Eine neue Ausstellung in Berlin beschäftigt sich mit der Historie des Enteignungsbegriffs – und seiner Zukunft

Polarisiert nicht erst seit dem Volksentscheid: Im Museum des Kapitalismus lässt sich einiges zum Thema Enteignung lernen.
Polarisiert nicht erst seit dem Volksentscheid: Im Museum des Kapitalismus lässt sich einiges zum Thema Enteignung lernen.

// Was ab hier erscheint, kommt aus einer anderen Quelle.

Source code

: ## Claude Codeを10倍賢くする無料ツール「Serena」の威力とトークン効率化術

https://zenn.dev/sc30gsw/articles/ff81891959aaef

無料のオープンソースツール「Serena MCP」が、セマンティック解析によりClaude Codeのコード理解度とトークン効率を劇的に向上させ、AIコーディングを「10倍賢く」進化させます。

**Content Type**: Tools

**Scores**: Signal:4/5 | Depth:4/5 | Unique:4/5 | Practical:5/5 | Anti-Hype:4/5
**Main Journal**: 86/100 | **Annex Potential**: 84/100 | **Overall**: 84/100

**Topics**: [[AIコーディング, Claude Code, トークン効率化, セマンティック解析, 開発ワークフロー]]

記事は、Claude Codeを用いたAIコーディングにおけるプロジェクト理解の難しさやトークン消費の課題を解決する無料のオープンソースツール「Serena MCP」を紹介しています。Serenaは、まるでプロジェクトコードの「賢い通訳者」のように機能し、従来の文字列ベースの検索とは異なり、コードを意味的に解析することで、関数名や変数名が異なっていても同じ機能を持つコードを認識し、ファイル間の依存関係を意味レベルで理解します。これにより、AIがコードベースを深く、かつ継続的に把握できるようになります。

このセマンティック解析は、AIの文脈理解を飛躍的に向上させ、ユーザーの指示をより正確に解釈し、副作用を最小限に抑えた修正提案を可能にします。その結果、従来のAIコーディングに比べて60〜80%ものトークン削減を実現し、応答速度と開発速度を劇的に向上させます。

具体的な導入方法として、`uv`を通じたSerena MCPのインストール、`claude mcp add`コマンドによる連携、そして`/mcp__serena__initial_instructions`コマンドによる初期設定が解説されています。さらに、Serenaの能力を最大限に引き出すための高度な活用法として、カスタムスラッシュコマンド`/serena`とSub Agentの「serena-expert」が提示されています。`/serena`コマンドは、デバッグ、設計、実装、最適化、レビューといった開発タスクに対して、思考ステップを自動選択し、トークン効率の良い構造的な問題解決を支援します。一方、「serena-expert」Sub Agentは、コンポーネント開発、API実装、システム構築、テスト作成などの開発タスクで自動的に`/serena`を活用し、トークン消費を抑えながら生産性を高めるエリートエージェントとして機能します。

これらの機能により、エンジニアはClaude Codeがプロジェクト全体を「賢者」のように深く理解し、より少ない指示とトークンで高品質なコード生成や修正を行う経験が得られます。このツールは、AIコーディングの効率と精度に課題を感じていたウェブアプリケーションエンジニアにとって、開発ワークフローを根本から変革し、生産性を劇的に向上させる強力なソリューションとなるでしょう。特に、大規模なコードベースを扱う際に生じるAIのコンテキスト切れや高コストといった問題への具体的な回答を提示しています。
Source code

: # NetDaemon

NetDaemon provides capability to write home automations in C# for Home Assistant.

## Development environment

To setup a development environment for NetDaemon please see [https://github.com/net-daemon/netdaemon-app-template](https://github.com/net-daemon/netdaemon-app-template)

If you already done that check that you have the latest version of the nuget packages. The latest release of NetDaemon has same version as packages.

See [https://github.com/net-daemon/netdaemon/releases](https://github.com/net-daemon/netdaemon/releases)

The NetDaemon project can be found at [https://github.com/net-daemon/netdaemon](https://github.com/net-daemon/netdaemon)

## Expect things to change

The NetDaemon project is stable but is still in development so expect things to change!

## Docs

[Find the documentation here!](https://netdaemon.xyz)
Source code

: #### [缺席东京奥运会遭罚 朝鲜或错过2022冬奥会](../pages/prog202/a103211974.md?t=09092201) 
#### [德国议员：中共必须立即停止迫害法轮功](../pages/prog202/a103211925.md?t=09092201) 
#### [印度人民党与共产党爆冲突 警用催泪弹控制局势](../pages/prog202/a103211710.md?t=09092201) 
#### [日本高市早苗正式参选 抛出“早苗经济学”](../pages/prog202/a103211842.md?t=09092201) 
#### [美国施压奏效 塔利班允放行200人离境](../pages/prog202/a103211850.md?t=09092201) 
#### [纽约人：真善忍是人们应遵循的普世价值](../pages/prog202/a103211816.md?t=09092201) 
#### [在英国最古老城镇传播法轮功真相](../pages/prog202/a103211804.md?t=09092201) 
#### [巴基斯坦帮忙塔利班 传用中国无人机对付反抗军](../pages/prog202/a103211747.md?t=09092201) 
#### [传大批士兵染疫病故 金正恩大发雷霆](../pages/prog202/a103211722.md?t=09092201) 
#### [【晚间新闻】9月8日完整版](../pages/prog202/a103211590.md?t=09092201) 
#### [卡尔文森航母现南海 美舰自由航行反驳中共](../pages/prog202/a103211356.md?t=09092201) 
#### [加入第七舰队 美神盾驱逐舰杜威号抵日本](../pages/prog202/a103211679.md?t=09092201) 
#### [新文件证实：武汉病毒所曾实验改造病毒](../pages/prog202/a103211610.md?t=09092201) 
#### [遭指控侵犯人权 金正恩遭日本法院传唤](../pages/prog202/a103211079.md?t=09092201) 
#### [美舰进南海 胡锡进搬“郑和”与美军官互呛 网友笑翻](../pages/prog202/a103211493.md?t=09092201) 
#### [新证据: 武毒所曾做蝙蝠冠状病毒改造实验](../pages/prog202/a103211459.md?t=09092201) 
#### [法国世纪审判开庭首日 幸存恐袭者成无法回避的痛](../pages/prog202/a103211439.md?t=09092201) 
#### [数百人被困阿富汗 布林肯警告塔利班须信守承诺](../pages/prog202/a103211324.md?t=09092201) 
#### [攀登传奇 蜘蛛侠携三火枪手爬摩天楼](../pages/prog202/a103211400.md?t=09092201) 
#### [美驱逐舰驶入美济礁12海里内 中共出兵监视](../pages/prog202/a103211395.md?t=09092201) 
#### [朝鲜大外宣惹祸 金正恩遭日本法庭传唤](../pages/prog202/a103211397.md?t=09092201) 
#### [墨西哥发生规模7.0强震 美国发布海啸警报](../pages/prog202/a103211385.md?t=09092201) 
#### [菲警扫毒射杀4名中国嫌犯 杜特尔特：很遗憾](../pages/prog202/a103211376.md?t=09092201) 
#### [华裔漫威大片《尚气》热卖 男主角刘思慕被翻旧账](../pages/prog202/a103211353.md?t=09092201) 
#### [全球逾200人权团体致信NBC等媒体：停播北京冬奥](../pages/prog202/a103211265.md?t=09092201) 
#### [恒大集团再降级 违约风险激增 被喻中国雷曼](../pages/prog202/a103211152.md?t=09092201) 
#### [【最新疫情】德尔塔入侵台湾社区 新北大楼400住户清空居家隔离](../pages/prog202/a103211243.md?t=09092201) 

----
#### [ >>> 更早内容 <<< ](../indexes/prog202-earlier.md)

Den einen gilt es als Synonym für Unrecht, andere sehen in ihm ein letztes Mittel im Kampf für bezahlbaren Wohnraum. Und die Noch-Regierende Bürgermeisterin Franziska Giffey (SPD) bringt es dazu, mit dem eigenen Gewissen zu argumentieren: Spätestens seit dem Volksentscheid »Deutsche Wohnen & Co enteignen« wird in Berlin leidenschaftlich über den Enteignungsbegriff diskutiert und darüber, was er eigentlich bedeutet.

Als vor rund zwei Jahren zur Enteignung großer Wohnungskonzerne in der Hauptstadt mobilisiert wurde, sahen die drei jungen Historiker*innen Lisa Schank, Theresa Kühnert und Niels Hölmer ganz genau hin. »Zum einen war da super starke Ablehnung mit interessanten historischen Vergleichen, zum anderen wurde der Begriff euphorisch und optimistisch aufgenommen von einem großen Teil der Stadtbevölkerung«, sagt Lisa Schank zu »nd«. Egal aus welcher Richtung, das Wort »Enteignung« führe meist zu starken Reaktionen, polarisiere geradezu. »Wir dachten, es wäre total spannend, sich den Begriff einmal historisch anzuschauen.« Schon Anfang August 2021, noch bevor klar war, ob der Volksentscheid die nötigen Mehrheiten bekommen würde, stellten die drei einen Förderantrag für ihr Projekt.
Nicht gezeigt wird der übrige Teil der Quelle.